The new group arrives at a time when research by the Brookings Institution and others demonstrates the increasing economic connectivity and prowess of “megaregions” like Washington’s — clout that could become more consequential should the Trump administration pursue policies that depart from the priorities of urban economies.
“One of the main things that we have learned through all this is that regions that think of themselves as regions, are more likely to succeed,” said Peter Scher, chairman of the D.C. region for JPMorgan Chase, who backed some of the Brookings work and will serve as vice chairman of the new group.

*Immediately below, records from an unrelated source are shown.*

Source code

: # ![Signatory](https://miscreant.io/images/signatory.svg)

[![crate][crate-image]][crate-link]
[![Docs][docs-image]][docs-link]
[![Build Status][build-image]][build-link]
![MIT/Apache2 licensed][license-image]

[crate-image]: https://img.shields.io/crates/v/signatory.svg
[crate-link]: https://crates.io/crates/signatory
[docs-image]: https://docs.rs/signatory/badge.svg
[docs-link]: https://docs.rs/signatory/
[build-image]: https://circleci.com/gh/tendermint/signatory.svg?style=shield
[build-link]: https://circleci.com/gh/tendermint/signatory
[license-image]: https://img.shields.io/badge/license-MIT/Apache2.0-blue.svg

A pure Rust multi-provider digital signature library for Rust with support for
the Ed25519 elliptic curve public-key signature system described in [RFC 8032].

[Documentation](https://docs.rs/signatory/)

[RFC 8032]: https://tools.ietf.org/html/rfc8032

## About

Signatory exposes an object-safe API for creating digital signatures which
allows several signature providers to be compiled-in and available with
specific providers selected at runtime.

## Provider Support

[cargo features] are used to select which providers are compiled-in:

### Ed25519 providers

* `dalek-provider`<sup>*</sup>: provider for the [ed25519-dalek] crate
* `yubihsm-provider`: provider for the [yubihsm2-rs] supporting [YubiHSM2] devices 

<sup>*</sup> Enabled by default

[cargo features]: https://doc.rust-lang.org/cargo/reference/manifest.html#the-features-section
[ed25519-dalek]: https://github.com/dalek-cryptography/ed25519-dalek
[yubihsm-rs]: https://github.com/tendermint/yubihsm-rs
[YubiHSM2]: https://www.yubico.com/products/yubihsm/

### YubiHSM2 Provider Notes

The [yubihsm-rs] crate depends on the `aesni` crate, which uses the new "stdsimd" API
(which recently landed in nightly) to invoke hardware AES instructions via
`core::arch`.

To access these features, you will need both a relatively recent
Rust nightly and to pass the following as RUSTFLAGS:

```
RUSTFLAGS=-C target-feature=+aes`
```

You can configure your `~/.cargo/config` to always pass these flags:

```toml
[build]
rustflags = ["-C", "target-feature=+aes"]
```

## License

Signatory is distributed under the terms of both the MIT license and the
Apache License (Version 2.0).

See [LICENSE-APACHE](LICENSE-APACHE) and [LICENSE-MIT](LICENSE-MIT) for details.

At 10.5 million people, Scher said that the Washington region was third largest in the country but that it was increasingly stricken by transportation shortfalls and skills gaps, issues he said hindered growth for top employers in financial services, health care and other industries.

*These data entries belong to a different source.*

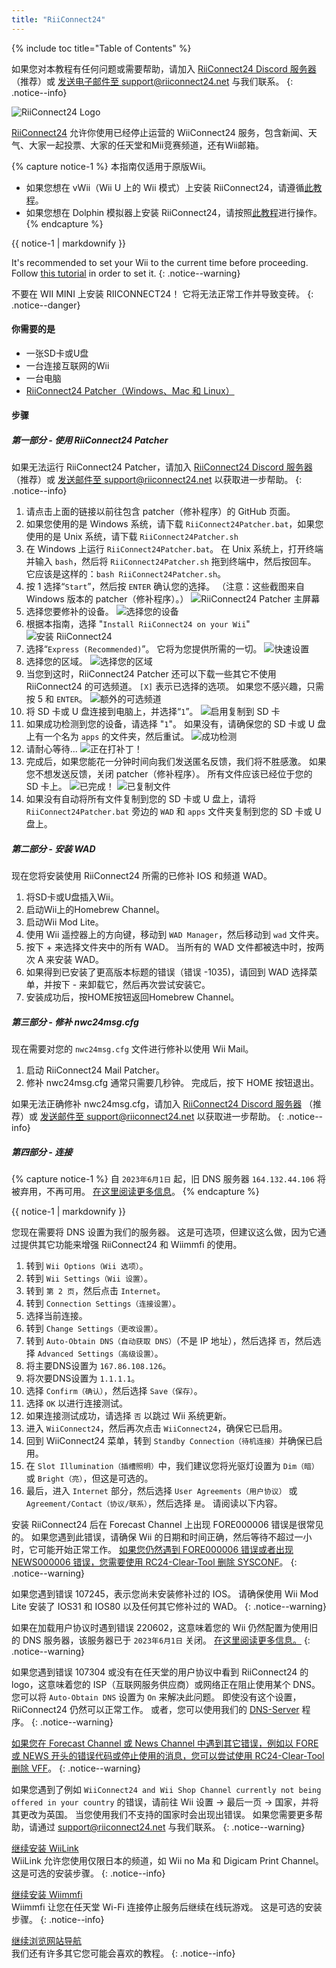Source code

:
 ```yaml
---
title: "RiiConnect24"
---
```


{% include toc title="Table of Contents" %}

如果您对本教程有任何问题或需要帮助，请加入 [RiiConnect24 Discord 服务器](https://discord.gg/rc24)（推荐）或 [发送电子邮件至 support@riiconnect24.net](mailto:support@riiconnect24.net) 与我们联系。
{: .notice--info}

![RiiConnect24 Logo](/images/WiiRC24Logo.jpg)

[RiiConnect24](https://rc24.xyz/) 允许你使用已经停止运营的 WiiConnect24 服务，包含新闻、天气、大家一起投票、大家的任天堂和Mii竞赛频道，还有Wii邮箱。

{% capture notice-1 %}
本指南仅适用于原版Wii。

- 如果您想在 vWii（Wii U 上的 Wii 模式）上安装 RiiConnect24，请遵循[此教程](riiconnect24-vwii)。
- 如果您想在 Dolphin 模拟器上安装 RiiConnect24，请按照[此教程](riiconnect24-dolphin)进行操作。
  {% endcapture %}

<div class="notice--warning">{{ notice-1 | markdownify }}</div>

It's recommended to set your Wii to the current time before proceeding. Follow [this tutorial](rtc) in order to set it.
{: .notice--warning}

不要在 WII MINI 上安装 RIICONNECT24！ 它将无法正常工作并导致变砖。
{: .notice--danger}

#### 你需要的是

- 一张SD卡或U盘
- 一台连接互联网的Wii
- 一台电脑
- [RiiConnect24 Patcher（Windows、Mac 和 Linux）](https://github.com/RiiConnect24/RiiConnect24-Patcher/releases)

#### 步骤

##### 第一部分 - 使用 RiiConnect24 Patcher

如果无法运行 RiiConnect24 Patcher，请加入 [RiiConnect24 Discord 服务器](https://discord.gg/rc24) （推荐）或 [发送邮件至 support@riiconnect24.net](mailto:support@riiconnect24.net) 以获取进一步帮助。
{: .notice--info}

1. 请点击上面的链接以前往包含 patcher（修补程序）的 GitHub 页面。
2. 如果您使用的是 Windows 系统，请下载 `RiiConnect24Patcher.bat`，如果您使用的是 Unix 系统，请下载 `RiiConnect24Patcher.sh`
3. 在 Windows 上运行 `RiiConnect24Patcher.bat`。 在 Unix 系统上，打开终端并输入 `bash`，然后将 `RiiConnect24Patcher.sh` 拖到终端中，然后按回车。 它应该是这样的：`bash RiiConnect24Patcher.sh`。
4. 按 1 选择“`Start`”，然后按 `ENTER` 确认您的选择。 （注意：这些截图来自 Windows 版本的 patcher（修补程序）。） ![RiiConnect24 Patcher 主屏幕](/images/RC24_Patcher/1.JPG)
5. 选择您要修补的设备。 ![选择您的设备](/images/RC24_Patcher/2.JPG)
6. 根据本指南，选择 "`Install RiiConnect24 on your Wii`" ![安装 RiiConnect24](/images/RC24_Patcher/3.JPG)
7. 选择“`Express (Recommended)`”。 它将为您提供所需的一切。 ![快速设置](/images/RC24_Patcher/4.JPG)
8. 选择您的区域。 ![选择您的区域](/images/RC24_Patcher/5.JPG)
9. 当您到这时，RiiConnect24 Patcher 还可以下载一些其它不使用 RiiConnect24 的可选频道。 `[X]` 表示已选择的选项。 如果您不感兴趣，只需按 5 和 `ENTER`。 ![额外的可选频道](/images/RC24_Patcher/6.JPG)
10. 将 SD 卡或 U 盘连接到电脑上，并选择“`1`”。 ![启用复制到 SD 卡](/images/RC24_Patcher/7.JPG)
11. 如果成功检测到您的设备，请选择 "`1`"。 如果没有，请确保您的 SD 卡或 U 盘上有一个名为 `apps` 的文件夹，然后重试。 ![成功检测](/images/RC24_Patcher/8.JPG)
12. 请耐心等待... ![正在打补丁！](/images/RC24_Patcher/9.JPG)
13. 完成后，如果您能花一分钟时间向我们发送匿名反馈，我们将不胜感激。 如果您不想发送反馈，关闭 patcher（修补程序）。 所有文件应该已经位于您的 SD 卡上。 ![已完成！](/images/RC24_Patcher/10.JPG) ![已复制文件](/images/RC24_Patcher/11.PNG)
14. 如果没有自动将所有文件复制到您的 SD 卡或 U 盘上，请将 `RiiConnect24Patcher.bat` 旁边的 `WAD` 和 `apps` 文件夹复制到您的 SD 卡或 U 盘上。

##### 第二部分 - 安装 WAD

现在您将安装使用 RiiConnect24 所需的已修补 IOS 和频道 WAD。

1. 将SD卡或U盘插入Wii。
2. 启动Wii上的Homebrew Channel。
3. 启动Wii Mod Lite。
4. 使用 Wii 遥控器上的方向键，移动到 `WAD Manager`，然后移动到 `wad` 文件夹。
5. 按下 + 来选择文件夹中的所有 WAD。 当所有的 WAD 文件都被选中时，按两次 A 来安装 WAD。
6. 如果得到已安装了更高版本标题的错误（错误 -1035)，请回到 WAD 选择菜单，并按下 - 来卸载它，然后再次尝试安装它。
7. 安装成功后，按HOME按钮返回Homebrew Channel。

##### 第三部分 - 修补 nwc24msg.cfg

现在需要对您的 `nwc24msg.cfg` 文件进行修补以使用 Wii Mail。

1. 启动 RiiConnect24 Mail Patcher。
2. 修补 nwc24msg.cfg 通常只需要几秒钟。 完成后，按下 HOME 按钮退出。

如果无法正确修补 nwc24msg.cfg，请加入 [RiiConnect24 Discord 服务器](https://discord.gg/rc24) （推荐）或 [发送邮件至 support@riiconnect24.net](mailto:support@riiconnect24.net) 以获取进一步帮助。
{: .notice--info}

##### 第四部分 - 连接

{% capture notice-1 %}
自 `2023年6月1日` 起，旧 DNS 服务器 `164.132.44.106` 将被弃用，不再可用。 [在这里阅读更多信息](riiconnect24-dns-update)。
{% endcapture %}

<div class="notice--warning">{{ notice-1 | markdownify }}</div>

您现在需要将 DNS 设置为我们的服务器。 这是可选项，但建议这么做，因为它通过提供其它功能来增强 RiiConnect24 和 Wiimmfi 的使用。

1. 转到 `Wii Options（Wii 选项）`。
2. 转到 `Wii Settings（Wii 设置）`。
3. 转到 `第 2 页`，然后点击 `Internet`。
4. 转到 `Connection Settings（连接设置）`。
5. 选择当前连接。
6. 转到 `Change Settings（更改设置）`。
7. 转到 `Auto-Obtain DNS（自动获取 DNS）`（不是 IP 地址），然后选择 `否`，然后选择 `Advanced Settings（高级设置）`。
8. 将主要DNS设置为 `167.86.108.126`。
9. 将次要DNS设置为 `1.1.1.1`。
10. 选择 `Confirm（确认）`，然后选择 `Save（保存）`。
11. 选择 `OK` 以进行连接测试。
12. 如果连接测试成功，请选择 `否` 以跳过 Wii 系统更新。
13. 进入 `WiiConnect24`，然后再次点击 `WiiConnect24`，确保它已启用。
14. 回到 WiiConnect24 菜单，转到 `Standby Connection（待机连接）`并确保已启用。
15. 在 `Slot Illumination（插槽照明）`中，我们建议您将光驱灯设置为 `Dim（暗）` 或 `Bright（亮）`，但这是可选的。
16. 最后，进入 `Internet` 部分，然后选择 `User Agreements（用户协议）` 或 `Agreement/Contact（协议/联系）`，然后选择 `是`。 请阅读以下内容。

安装 RiiConnect24 后在 Forecast Channel 上出现 FORE000006 错误是很常见的。 如果您遇到此错误，请确保 Wii 的日期和时间正确，然后等待不超过一小时，它可能开始正常工作。 [如果您仍然遇到 FORE000006 错误或者出现 NEWS000006 错误，您需要使用 RC24-Clear-Tool 删除 SYSCONF](deleting-vffs)。
{: .notice--warning}

如果您遇到错误 107245，表示您尚未安装修补过的 IOS。 请确保使用 Wii Mod Lite 安装了 IOS31 和 IOS80 以及任何其它修补过的 WAD。
{: .notice--warning}

如果在加载用户协议时遇到错误 220602，这意味着您的 Wii 仍然配置为使用旧的 DNS 服务器，该服务器已于 `2023年6月1日` 关闭。 [在这里阅读更多信息。](riiconnect24-dns-update)
{: .notice--warning}

如果您遇到错误 107304 或没有在任天堂的用户协议中看到 RiiConnect24 的 logo，这意味着您的 ISP（互联网服务供应商）或网络正在阻止使用某个 DNS。 您可以将 `Auto-Obtain DNS` 设置为 `On` 来解决此问题。 即使没有这个设置，RiiConnect24 仍然可以正常工作。 或者，您可以使用我们的 [DNS-Server](https://github.com/RiiConnect24/DNS-Server/releases/latest) 程序。
{: .notice--warning}

[如果您在 Forecast Channel 或 News Channel 中遇到其它错误，例如以 FORE 或 NEWS 开头的错误代码或停止使用的消息，您可以尝试使用 RC24-Clear-Tool 删除 VFF](deleting-vffs)。
{: .notice--warning}

如果您遇到了例如 `WiiConnect24 and Wii Shop Channel currently not being offered in your country` 的错误，请前往 Wii 设置 -> 最后一页 -> 国家，并将其更改为英国。 当您使用我们不支持的国家时会出现出错误。 如果您需要更多帮助，请通过 [support@riiconnect24.net](mailto:support@riiconnect24.net) 与我们联系。
{: .notice--warning}

[继续安装 WiiLink](wiilink)<br> WiiLink 允许您使用仅限日本的频道，如 Wii no Ma 和 Digicam Print Channel。 这是可选的安装步骤。
{: .notice--info}

[继续安装 Wiimmfi](wiimmfi)<br> Wiimmfi 让您在任天堂 Wi-Fi 连接停止服务后继续在线玩游戏。 这是可选的安装步骤。
{: .notice--info}

[继续浏览网站导航](site-navigation)<br> 我们还有许多其它您可能会喜欢的教程。
{: .notice--info}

“These are companies that want to grow their businesses in the region and they’ve got two or three major issues,” he said. “How do they attract the workforce they need — how do they attract the talent they need? And then how do they move them around the region?”
Ramsey said that the group was forming as a charitable nonprofit organization and planned to announce a “blockbuster” talent as the executive director. He said he’d raised enough money for the group to operate for three years, though he declined to say how much each member had contributed.
Govs. Terry McAuliffe (D-Va.) and Larry Hogan (R-Md.), plus D.C. Mayor Muriel Bowser (D), all signed on with supportive comments.
But Ramsey and Leonsis will also be entering a crowded field of regionally focused organizations that appear to have somewhat overlapping missions. Ramsey said an early priority would be creating a region-wide infrastructure plan, for instance, but the Metropolitan Council of Governments published a “State of the Region: Infrastructure Report” last year.
The 127-year-old Greater Washington Board of Trade meanwhile prides itself as the region’s largest network of business and non-profit leaders, while the 2030 Group has focused on research and trying to build a new Potomac River crossing. Another group, founded by former AOL executive George Vradenburg and developer Herb Miller, called the Chesapeake Crescent, aimed to drive regional innovation.
Ramsey said the other groups had supported the Olympic bid and he expected they would do the same for his new venture.
“I believe we can be accretive to each others’ efforts,” he said.